In Italia la coltivazione della canapa venne vietata per la prima volta nel 1975 con la “legge Cossiga” (Legge n. 685 del 22 dicembre 1975, “Disciplina degli stupefacenti e sostanze psicotrope”), con cui, di fatto, la canapa quasi sparì dal territorio nazionale.
Tra gli anni ’40 e ’50 del Novecento l’Italia era uno dei paesi al vertice nella produzione di canapa. Secondo Coldiretti a quei tempi in Italia erano ben 100.000 gli ettari coltivati a canapa, un dato che collocava il nostro paese al secondo posto al mondo, dopo le sterminate coltivazioni dell’Unione Sovietica. Ciò che successe dopo – un improvviso declino dell’uso della canapa – è da imputarsi a due ragioni.

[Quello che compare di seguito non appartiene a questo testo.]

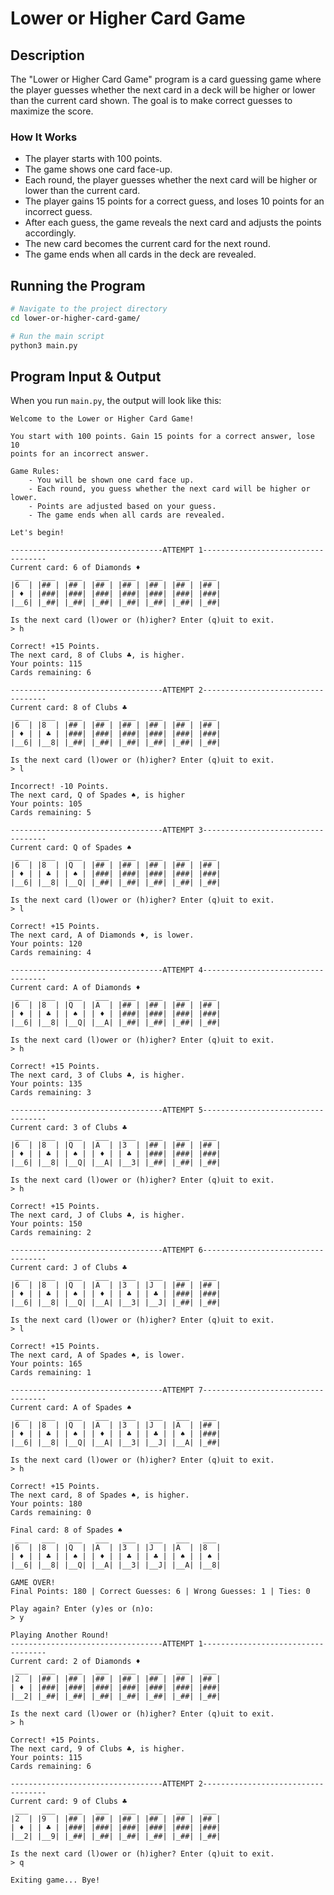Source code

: # Lower or Higher Card Game

## Description

The "Lower or Higher Card Game" program is a card guessing game where the player guesses whether the next card in a deck will be higher or lower than the current card shown. The goal is to make correct guesses to maximize the score.

### How It Works

- The player starts with 100 points.
- The game shows one card face-up.
- Each round, the player guesses whether the next card will be higher or lower than the current card.
- The player gains 15 points for a correct guess, and loses 10 points for an incorrect guess.
- After each guess, the game reveals the next card and adjusts the points accordingly.
- The new card becomes the current card for the next round.
- The game ends when all cards in the deck are revealed.

## Running the Program

```bash
# Navigate to the project directory
cd lower-or-higher-card-game/

# Run the main script
python3 main.py
```

## Program Input & Output

When you run `main.py`, the output will look like this:

```
Welcome to the Lower or Higher Card Game!

You start with 100 points. Gain 15 points for a correct answer, lose 10
points for an incorrect answer.

Game Rules:
    - You will be shown one card face up.
    - Each round, you guess whether the next card will be higher or lower.
    - Points are adjusted based on your guess.
    - The game ends when all cards are revealed.

Let's begin!

----------------------------------ATTEMPT 1-----------------------------------
Current card: 6 of Diamonds ♦
 ___   ___   ___   ___   ___   ___   ___   ___  
|6  | |## | |## | |## | |## | |## | |## | |## | 
| ♦ | |###| |###| |###| |###| |###| |###| |###| 
|__6| |_##| |_##| |_##| |_##| |_##| |_##| |_##| 

Is the next card (l)ower or (h)igher? Enter (q)uit to exit.
> h

Correct! +15 Points.
The next card, 8 of Clubs ♣, is higher.
Your points: 115
Cards remaining: 6

----------------------------------ATTEMPT 2-----------------------------------
Current card: 8 of Clubs ♣
 ___   ___   ___   ___   ___   ___   ___   ___  
|6  | |8  | |## | |## | |## | |## | |## | |## | 
| ♦ | | ♣ | |###| |###| |###| |###| |###| |###| 
|__6| |__8| |_##| |_##| |_##| |_##| |_##| |_##| 

Is the next card (l)ower or (h)igher? Enter (q)uit to exit.
> l

Incorrect! -10 Points.
The next card, Q of Spades ♠, is higher
Your points: 105
Cards remaining: 5

----------------------------------ATTEMPT 3-----------------------------------
Current card: Q of Spades ♠
 ___   ___   ___   ___   ___   ___   ___   ___  
|6  | |8  | |Q  | |## | |## | |## | |## | |## | 
| ♦ | | ♣ | | ♠ | |###| |###| |###| |###| |###| 
|__6| |__8| |__Q| |_##| |_##| |_##| |_##| |_##| 

Is the next card (l)ower or (h)igher? Enter (q)uit to exit.
> l

Correct! +15 Points.
The next card, A of Diamonds ♦, is lower.
Your points: 120
Cards remaining: 4

----------------------------------ATTEMPT 4-----------------------------------
Current card: A of Diamonds ♦
 ___   ___   ___   ___   ___   ___   ___   ___  
|6  | |8  | |Q  | |A  | |## | |## | |## | |## | 
| ♦ | | ♣ | | ♠ | | ♦ | |###| |###| |###| |###| 
|__6| |__8| |__Q| |__A| |_##| |_##| |_##| |_##| 

Is the next card (l)ower or (h)igher? Enter (q)uit to exit.
> h

Correct! +15 Points.
The next card, 3 of Clubs ♣, is higher.
Your points: 135
Cards remaining: 3

----------------------------------ATTEMPT 5-----------------------------------
Current card: 3 of Clubs ♣
 ___   ___   ___   ___   ___   ___   ___   ___  
|6  | |8  | |Q  | |A  | |3  | |## | |## | |## | 
| ♦ | | ♣ | | ♠ | | ♦ | | ♣ | |###| |###| |###| 
|__6| |__8| |__Q| |__A| |__3| |_##| |_##| |_##| 

Is the next card (l)ower or (h)igher? Enter (q)uit to exit.
> h

Correct! +15 Points.
The next card, J of Clubs ♣, is higher.
Your points: 150
Cards remaining: 2

----------------------------------ATTEMPT 6-----------------------------------
Current card: J of Clubs ♣
 ___   ___   ___   ___   ___   ___   ___   ___  
|6  | |8  | |Q  | |A  | |3  | |J  | |## | |## | 
| ♦ | | ♣ | | ♠ | | ♦ | | ♣ | | ♣ | |###| |###| 
|__6| |__8| |__Q| |__A| |__3| |__J| |_##| |_##| 

Is the next card (l)ower or (h)igher? Enter (q)uit to exit.
> l

Correct! +15 Points.
The next card, A of Spades ♠, is lower.
Your points: 165
Cards remaining: 1

----------------------------------ATTEMPT 7-----------------------------------
Current card: A of Spades ♠
 ___   ___   ___   ___   ___   ___   ___   ___  
|6  | |8  | |Q  | |A  | |3  | |J  | |A  | |## | 
| ♦ | | ♣ | | ♠ | | ♦ | | ♣ | | ♣ | | ♠ | |###| 
|__6| |__8| |__Q| |__A| |__3| |__J| |__A| |_##| 

Is the next card (l)ower or (h)igher? Enter (q)uit to exit.
> h

Correct! +15 Points.
The next card, 8 of Spades ♠, is higher.
Your points: 180
Cards remaining: 0

Final card: 8 of Spades ♠
 ___   ___   ___   ___   ___   ___   ___   ___  
|6  | |8  | |Q  | |A  | |3  | |J  | |A  | |8  | 
| ♦ | | ♣ | | ♠ | | ♦ | | ♣ | | ♣ | | ♠ | | ♠ | 
|__6| |__8| |__Q| |__A| |__3| |__J| |__A| |__8| 

GAME OVER!
Final Points: 180 | Correct Guesses: 6 | Wrong Guesses: 1 | Ties: 0

Play again? Enter (y)es or (n)o:
> y

Playing Another Round!
----------------------------------ATTEMPT 1-----------------------------------
Current card: 2 of Diamonds ♦
 ___   ___   ___   ___   ___   ___   ___   ___  
|2  | |## | |## | |## | |## | |## | |## | |## | 
| ♦ | |###| |###| |###| |###| |###| |###| |###| 
|__2| |_##| |_##| |_##| |_##| |_##| |_##| |_##| 

Is the next card (l)ower or (h)igher? Enter (q)uit to exit.
> h

Correct! +15 Points.
The next card, 9 of Clubs ♣, is higher.
Your points: 115
Cards remaining: 6

----------------------------------ATTEMPT 2-----------------------------------
Current card: 9 of Clubs ♣
 ___   ___   ___   ___   ___   ___   ___   ___  
|2  | |9  | |## | |## | |## | |## | |## | |## | 
| ♦ | | ♣ | |###| |###| |###| |###| |###| |###| 
|__2| |__9| |_##| |_##| |_##| |_##| |_##| |_##| 

Is the next card (l)ower or (h)igher? Enter (q)uit to exit.
> q

Exiting game... Bye!

```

Negli anni dell’industrializzazione e della ripresa economica, fenomeni portanti della fase storica italiana denominata “boom economico”, vennero introdotte sul mercato nuove fibre sintetiche come, per citare la più celebre, il nylon. I nuovi materiali si imposero neanche troppo gradualmente nelle filiere produttive, facendo sì che la canapa venisse abbandonata.
Un altro fattore di cui tenere conto per capire il declino della produzione di canapa è derivato dalla campagna internazionale contro gli stupefacenti che ha intaccato la “reputazione” della pianta. Nel 1961 anche l’Italia sottoscrisse la “Convenzione Unica sulle Sostanze Stupefacenti” (aggiornata nel 1971 e nel 1988) che aveva tra gli obiettivi l’eliminazione della canapa entro 25 anni.